▶ [What the task asks]: Return all lines of the data in which the string "reset" occurs.

▶ [Input material]:
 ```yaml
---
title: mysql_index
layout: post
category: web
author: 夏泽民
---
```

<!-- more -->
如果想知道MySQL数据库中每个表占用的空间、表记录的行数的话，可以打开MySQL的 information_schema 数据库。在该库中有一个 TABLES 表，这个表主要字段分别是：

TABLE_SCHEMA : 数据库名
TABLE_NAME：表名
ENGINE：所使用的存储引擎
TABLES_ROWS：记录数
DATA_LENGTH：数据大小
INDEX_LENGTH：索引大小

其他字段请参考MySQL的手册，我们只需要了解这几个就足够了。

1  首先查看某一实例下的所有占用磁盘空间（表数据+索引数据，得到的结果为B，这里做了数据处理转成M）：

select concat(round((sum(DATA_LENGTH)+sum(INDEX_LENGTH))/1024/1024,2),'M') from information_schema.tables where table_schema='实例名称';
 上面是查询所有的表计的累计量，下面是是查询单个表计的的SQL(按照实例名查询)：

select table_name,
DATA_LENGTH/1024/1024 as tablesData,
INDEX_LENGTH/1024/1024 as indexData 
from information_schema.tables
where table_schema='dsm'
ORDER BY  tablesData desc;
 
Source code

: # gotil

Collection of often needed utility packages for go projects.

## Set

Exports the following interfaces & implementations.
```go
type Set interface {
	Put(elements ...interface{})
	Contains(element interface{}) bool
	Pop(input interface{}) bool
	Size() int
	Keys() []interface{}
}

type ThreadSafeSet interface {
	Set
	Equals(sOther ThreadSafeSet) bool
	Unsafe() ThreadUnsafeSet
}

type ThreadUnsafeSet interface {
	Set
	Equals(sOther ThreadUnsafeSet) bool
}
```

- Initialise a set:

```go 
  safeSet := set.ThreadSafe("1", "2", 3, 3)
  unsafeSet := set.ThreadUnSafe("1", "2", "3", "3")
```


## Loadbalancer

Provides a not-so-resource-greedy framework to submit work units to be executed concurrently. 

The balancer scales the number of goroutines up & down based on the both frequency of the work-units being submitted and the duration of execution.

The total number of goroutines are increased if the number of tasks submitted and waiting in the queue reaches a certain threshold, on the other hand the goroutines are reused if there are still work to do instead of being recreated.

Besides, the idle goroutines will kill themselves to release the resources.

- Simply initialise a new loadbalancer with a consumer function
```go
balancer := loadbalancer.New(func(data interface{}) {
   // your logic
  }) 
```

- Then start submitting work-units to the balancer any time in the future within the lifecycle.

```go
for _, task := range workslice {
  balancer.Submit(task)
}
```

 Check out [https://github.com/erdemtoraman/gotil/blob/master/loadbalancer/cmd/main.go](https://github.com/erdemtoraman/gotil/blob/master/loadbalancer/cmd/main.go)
==
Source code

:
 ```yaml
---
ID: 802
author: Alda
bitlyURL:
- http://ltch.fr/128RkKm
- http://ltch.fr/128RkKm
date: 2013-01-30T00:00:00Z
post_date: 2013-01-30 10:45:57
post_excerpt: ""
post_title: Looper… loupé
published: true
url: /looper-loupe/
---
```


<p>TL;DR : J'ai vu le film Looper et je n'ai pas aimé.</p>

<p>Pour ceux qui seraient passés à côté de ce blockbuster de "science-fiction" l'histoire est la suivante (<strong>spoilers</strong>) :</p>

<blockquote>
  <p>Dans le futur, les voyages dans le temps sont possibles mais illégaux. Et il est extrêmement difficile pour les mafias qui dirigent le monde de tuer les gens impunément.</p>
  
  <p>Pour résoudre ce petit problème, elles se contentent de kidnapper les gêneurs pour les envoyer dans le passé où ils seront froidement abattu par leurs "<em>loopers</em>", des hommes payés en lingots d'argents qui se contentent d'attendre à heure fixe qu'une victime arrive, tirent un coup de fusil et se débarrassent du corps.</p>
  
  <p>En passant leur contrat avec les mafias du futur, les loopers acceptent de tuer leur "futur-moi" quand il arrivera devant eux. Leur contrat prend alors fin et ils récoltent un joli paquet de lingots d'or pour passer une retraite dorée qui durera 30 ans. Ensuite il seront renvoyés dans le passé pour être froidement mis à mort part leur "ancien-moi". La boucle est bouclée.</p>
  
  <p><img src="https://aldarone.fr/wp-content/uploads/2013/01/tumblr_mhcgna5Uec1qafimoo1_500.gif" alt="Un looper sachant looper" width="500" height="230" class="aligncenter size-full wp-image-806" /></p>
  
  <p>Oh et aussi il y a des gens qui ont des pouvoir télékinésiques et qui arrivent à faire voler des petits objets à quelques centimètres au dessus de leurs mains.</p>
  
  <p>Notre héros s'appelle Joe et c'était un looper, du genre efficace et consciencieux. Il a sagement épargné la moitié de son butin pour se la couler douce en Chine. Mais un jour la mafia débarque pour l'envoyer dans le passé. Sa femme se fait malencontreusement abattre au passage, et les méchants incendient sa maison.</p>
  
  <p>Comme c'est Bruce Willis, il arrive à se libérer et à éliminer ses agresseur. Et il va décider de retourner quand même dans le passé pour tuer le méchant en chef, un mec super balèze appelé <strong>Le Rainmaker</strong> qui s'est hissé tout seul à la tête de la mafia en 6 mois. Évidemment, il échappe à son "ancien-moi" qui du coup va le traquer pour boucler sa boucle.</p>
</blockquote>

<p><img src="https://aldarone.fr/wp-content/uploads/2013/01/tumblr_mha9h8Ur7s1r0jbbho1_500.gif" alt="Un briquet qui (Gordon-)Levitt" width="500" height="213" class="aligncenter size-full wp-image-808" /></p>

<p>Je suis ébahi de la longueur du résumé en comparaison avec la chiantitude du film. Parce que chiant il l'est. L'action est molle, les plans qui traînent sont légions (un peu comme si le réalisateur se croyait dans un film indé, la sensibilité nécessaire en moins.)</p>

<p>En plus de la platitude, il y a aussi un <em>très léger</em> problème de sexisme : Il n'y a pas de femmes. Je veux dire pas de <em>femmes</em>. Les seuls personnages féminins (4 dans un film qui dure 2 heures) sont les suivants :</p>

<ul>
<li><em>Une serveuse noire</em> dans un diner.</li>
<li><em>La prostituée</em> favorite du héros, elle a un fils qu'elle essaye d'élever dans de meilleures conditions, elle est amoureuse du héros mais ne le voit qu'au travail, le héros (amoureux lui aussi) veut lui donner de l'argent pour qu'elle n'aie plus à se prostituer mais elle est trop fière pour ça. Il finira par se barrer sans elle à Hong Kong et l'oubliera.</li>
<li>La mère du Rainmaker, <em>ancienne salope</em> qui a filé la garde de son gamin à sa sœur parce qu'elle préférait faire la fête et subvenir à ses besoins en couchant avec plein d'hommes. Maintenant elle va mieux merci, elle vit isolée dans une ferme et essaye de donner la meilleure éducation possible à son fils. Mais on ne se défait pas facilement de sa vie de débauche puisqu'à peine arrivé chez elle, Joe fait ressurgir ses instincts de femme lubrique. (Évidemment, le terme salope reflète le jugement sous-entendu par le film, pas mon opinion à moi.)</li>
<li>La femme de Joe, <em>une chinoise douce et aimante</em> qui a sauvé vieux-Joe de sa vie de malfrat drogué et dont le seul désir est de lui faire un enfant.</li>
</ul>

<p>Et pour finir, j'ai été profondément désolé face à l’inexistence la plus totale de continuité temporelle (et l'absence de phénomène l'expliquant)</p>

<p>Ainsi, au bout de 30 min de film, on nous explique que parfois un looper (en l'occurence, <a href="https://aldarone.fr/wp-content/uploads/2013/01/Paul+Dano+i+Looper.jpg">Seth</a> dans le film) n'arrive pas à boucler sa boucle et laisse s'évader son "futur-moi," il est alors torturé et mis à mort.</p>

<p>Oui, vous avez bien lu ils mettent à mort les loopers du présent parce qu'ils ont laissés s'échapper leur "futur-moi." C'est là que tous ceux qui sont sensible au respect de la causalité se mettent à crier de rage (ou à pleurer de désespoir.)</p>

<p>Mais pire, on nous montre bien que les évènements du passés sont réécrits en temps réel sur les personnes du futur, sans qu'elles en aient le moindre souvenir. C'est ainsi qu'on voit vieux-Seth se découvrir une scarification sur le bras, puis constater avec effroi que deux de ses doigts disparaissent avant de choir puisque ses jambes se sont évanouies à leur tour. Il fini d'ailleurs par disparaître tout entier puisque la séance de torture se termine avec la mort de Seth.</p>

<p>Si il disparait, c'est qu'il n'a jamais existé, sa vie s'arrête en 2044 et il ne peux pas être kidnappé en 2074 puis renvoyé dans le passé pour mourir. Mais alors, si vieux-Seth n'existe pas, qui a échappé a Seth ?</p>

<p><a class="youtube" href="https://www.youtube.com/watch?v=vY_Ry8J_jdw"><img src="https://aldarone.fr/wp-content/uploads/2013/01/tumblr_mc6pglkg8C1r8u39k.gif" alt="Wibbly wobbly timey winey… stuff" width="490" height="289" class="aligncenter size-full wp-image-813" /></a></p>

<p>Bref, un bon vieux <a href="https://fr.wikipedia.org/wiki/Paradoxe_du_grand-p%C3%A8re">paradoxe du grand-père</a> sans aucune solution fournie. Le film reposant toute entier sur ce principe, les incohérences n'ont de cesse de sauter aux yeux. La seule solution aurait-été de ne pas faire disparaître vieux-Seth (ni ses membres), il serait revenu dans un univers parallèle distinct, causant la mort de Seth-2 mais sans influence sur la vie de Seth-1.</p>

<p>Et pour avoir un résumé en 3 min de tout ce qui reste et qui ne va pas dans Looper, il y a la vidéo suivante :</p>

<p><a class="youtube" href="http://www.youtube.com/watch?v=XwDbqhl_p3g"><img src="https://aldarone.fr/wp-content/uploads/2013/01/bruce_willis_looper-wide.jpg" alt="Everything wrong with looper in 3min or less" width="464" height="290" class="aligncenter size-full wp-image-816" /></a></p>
* * *
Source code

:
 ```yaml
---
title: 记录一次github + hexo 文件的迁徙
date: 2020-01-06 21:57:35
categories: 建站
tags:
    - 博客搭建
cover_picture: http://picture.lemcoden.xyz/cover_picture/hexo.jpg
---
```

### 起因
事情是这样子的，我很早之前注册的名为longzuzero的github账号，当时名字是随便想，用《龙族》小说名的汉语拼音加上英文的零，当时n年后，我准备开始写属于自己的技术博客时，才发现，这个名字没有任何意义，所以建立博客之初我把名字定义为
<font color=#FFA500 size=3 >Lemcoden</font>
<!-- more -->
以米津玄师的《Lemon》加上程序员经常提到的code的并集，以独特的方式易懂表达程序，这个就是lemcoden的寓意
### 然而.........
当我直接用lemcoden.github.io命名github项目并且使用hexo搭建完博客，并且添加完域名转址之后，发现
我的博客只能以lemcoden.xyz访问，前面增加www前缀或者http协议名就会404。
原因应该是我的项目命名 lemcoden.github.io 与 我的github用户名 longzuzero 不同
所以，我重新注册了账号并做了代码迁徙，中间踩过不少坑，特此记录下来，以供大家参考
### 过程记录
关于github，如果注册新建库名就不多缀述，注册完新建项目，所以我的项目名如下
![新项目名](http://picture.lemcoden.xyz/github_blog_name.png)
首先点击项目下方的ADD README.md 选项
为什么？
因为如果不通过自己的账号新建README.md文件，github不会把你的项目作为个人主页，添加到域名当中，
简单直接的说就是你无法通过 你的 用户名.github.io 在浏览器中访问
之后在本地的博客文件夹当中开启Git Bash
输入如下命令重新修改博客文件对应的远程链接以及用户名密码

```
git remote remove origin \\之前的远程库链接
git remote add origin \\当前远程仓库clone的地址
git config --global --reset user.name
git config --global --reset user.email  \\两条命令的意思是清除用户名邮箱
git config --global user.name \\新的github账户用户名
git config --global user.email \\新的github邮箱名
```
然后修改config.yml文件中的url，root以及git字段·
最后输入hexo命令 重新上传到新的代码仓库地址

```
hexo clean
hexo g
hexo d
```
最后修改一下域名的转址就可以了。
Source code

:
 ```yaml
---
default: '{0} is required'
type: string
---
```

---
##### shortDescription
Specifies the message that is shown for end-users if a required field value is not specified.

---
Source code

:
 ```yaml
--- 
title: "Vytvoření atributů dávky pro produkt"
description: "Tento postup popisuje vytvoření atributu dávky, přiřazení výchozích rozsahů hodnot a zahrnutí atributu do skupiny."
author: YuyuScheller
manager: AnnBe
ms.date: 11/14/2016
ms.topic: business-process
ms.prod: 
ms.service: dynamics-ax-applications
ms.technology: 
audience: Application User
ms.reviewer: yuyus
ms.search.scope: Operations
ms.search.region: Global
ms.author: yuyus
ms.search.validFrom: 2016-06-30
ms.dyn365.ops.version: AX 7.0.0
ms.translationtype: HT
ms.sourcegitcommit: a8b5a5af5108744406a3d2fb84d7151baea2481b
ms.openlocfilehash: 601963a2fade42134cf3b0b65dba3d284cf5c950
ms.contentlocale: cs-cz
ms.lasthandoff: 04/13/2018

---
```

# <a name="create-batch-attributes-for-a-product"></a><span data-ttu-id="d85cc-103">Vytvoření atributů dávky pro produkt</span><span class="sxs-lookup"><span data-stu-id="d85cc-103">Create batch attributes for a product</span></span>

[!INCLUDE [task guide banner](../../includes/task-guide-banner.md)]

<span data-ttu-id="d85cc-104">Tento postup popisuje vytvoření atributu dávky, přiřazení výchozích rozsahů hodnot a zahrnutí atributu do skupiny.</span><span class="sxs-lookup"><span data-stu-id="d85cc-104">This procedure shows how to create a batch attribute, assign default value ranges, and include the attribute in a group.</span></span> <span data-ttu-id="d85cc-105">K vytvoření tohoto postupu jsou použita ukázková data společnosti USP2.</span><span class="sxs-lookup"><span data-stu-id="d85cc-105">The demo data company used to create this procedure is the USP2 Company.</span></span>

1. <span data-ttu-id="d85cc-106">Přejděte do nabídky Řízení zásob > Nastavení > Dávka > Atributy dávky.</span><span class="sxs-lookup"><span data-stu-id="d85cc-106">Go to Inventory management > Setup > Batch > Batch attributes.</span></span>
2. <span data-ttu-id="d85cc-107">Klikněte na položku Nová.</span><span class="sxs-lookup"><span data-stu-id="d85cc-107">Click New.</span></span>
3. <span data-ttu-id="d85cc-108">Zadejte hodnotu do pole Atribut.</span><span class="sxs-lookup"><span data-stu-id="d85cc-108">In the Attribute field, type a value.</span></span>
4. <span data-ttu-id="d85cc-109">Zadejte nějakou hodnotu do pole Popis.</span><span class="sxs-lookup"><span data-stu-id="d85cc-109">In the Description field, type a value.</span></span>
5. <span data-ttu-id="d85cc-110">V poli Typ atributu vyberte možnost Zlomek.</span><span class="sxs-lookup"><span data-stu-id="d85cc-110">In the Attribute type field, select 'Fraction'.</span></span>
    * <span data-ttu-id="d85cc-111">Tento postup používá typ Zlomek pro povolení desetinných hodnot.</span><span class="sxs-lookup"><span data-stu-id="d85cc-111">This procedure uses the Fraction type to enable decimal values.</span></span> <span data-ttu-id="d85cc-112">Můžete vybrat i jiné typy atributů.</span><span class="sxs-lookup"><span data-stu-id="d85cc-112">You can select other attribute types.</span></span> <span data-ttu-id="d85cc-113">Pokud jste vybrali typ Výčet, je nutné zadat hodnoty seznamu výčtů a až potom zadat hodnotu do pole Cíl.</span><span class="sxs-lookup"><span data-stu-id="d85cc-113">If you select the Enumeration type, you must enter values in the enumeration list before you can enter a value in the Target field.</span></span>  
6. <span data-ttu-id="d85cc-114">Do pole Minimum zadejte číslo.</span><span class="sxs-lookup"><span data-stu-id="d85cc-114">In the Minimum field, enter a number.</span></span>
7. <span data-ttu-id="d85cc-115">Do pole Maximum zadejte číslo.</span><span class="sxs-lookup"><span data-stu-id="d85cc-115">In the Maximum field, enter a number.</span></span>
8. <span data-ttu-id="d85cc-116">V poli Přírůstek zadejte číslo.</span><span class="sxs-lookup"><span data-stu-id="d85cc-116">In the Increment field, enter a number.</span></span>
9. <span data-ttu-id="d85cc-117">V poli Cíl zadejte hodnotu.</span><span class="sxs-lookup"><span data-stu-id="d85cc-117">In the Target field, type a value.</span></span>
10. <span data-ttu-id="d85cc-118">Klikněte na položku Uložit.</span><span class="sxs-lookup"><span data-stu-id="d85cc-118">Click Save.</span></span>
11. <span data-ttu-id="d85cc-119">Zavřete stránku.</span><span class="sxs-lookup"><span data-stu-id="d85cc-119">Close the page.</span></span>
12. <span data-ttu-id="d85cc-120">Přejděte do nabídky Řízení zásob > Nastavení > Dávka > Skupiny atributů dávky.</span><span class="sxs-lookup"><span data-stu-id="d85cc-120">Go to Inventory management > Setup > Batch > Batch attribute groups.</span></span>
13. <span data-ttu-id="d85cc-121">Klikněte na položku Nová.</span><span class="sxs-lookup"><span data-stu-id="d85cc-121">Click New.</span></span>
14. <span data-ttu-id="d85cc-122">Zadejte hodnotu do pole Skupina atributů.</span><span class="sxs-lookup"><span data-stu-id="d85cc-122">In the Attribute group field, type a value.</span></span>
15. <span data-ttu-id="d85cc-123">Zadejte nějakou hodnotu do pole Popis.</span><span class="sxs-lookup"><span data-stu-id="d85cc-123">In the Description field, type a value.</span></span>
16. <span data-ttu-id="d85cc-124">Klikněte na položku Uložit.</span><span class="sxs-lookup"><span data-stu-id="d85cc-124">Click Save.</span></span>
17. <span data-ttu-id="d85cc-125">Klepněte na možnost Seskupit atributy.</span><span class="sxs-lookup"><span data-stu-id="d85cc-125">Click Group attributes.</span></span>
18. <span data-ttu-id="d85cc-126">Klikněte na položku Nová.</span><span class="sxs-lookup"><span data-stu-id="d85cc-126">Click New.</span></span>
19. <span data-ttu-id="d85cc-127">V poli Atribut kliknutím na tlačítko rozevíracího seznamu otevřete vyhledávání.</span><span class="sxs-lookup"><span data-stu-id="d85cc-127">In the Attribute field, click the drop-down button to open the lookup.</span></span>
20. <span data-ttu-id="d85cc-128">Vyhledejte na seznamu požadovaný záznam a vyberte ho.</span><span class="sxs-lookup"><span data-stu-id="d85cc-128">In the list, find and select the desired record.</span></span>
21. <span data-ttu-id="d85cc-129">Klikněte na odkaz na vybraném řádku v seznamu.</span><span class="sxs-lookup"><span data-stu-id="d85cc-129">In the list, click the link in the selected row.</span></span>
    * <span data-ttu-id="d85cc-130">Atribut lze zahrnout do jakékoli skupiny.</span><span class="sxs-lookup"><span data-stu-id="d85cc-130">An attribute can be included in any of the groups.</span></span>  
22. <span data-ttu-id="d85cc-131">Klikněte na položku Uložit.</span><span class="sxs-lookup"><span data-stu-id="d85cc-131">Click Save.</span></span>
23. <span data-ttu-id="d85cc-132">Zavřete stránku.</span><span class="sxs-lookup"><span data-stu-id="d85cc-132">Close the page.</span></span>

▶ [Solution for this problem]:
git config --global --reset user.name
git config --global --reset user.email  \\两条命令的意思是清除用户名邮箱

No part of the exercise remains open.